This is in addition to the copy of the resolution itself that is required to be delivered to the registrar under Chapter 3 of Part 3.

(2) The statement of capital must state with respect to the company’s share capital as reduced by the resolution—

(a) the total number of shares of the company,

(b) the aggregate nominal value of those shares,

(c) for each class of shares—

(i) prescribed particulars of the rights attached to the shares,

(ii) the total number of shares of that class, and

(iii) the aggregate nominal value of shares of that class, and

(d) the amount paid up and the amount (if any) unpaid on each share (whether on account of the nominal value of the share or by way of premium).

(3) The registrar must register the documents delivered to him under subsection (1) on receipt.

(4) The resolution does not take effect until those documents are registered.

(5) The company must also deliver to the registrar, within 15 days after the resolution is passed, a statement by the directors confirming that the solvency statement was—

(a) made not more than 15 days before the date on which the resolution was passed, and

(b) provided to members in accordance with section (Reduction of capital supported by solvency statement)(2) or (3).

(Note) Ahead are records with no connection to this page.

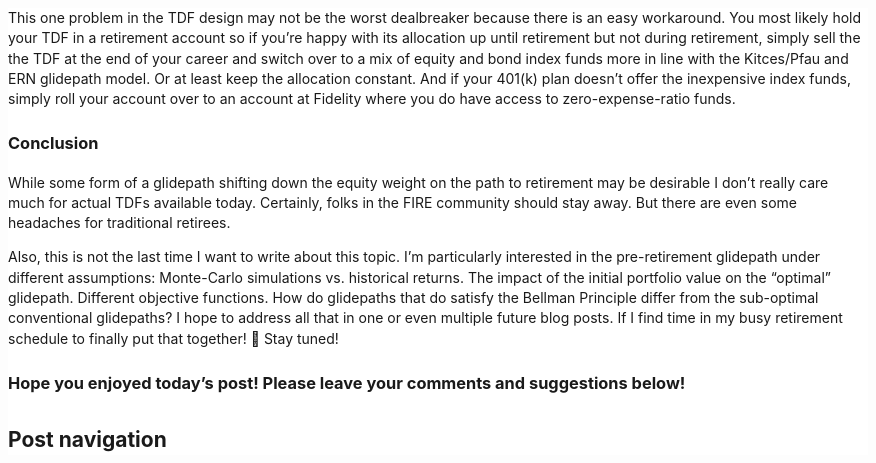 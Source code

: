 This one problem in the TDF design may not be the worst dealbreaker because there is an easy workaround. You most likely hold your TDF in a retirement account so if you’re happy with its allocation up until retirement but not during retirement, simply sell the the TDF at the end of your career and switch over to a mix of equity and bond index funds more in line with the Kitces/Pfau and ERN glidepath model. Or at least keep the allocation constant. And if your 401(k) plan doesn’t offer the inexpensive index funds, simply roll your account over to an account at Fidelity where you do have access to zero-expense-ratio funds. 

### Conclusion

While some form of a glidepath shifting down the equity weight on the path to retirement may be desirable I don’t really care much for actual TDFs available today. Certainly, folks in the FIRE community should stay away. But there are even some headaches for traditional retirees. 

Also, this is not the last time I want to write about this topic. I’m particularly interested in the pre-retirement glidepath under different assumptions: Monte-Carlo simulations vs. historical returns. The impact of the initial portfolio value on the “optimal” glidepath. Different objective functions. How do glidepaths that do satisfy the Bellman Principle differ from the sub-optimal conventional glidepaths? I hope to address all that in one or even multiple future blog posts. If I find time in my busy retirement schedule to finally put that together! 🙂 Stay tuned!

### Hope you enjoyed today’s post! Please leave your comments and suggestions below!

## Post navigation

(6) The validity of a resolution is not affected by—

(a) a failure to deliver the documents required to be delivered to the registrar under subsection (1) within the time specified in that subsection, or

(b) a failure to comply with subsection (5).

(7) If the company delivers to the registrar a solvency statement that was not provided to members in accordance with section (Reduction of capital supported by solvency statement)(2) or (3), an offence is committed by every officer of the company who is in default.

(8) If default is made in complying with this section, an offence is committed by—

(a) the company, and

(b) every officer of the company who is in default.

(9) A person guilty of an offence under subsection (7) or (8) is liable—

(a) on conviction on indictment, to a fine;

(b) on summary conviction, to a fine not exceeding the statutory maximum.’.—[Margaret Hodge.]

Brought up, and added to the Bill.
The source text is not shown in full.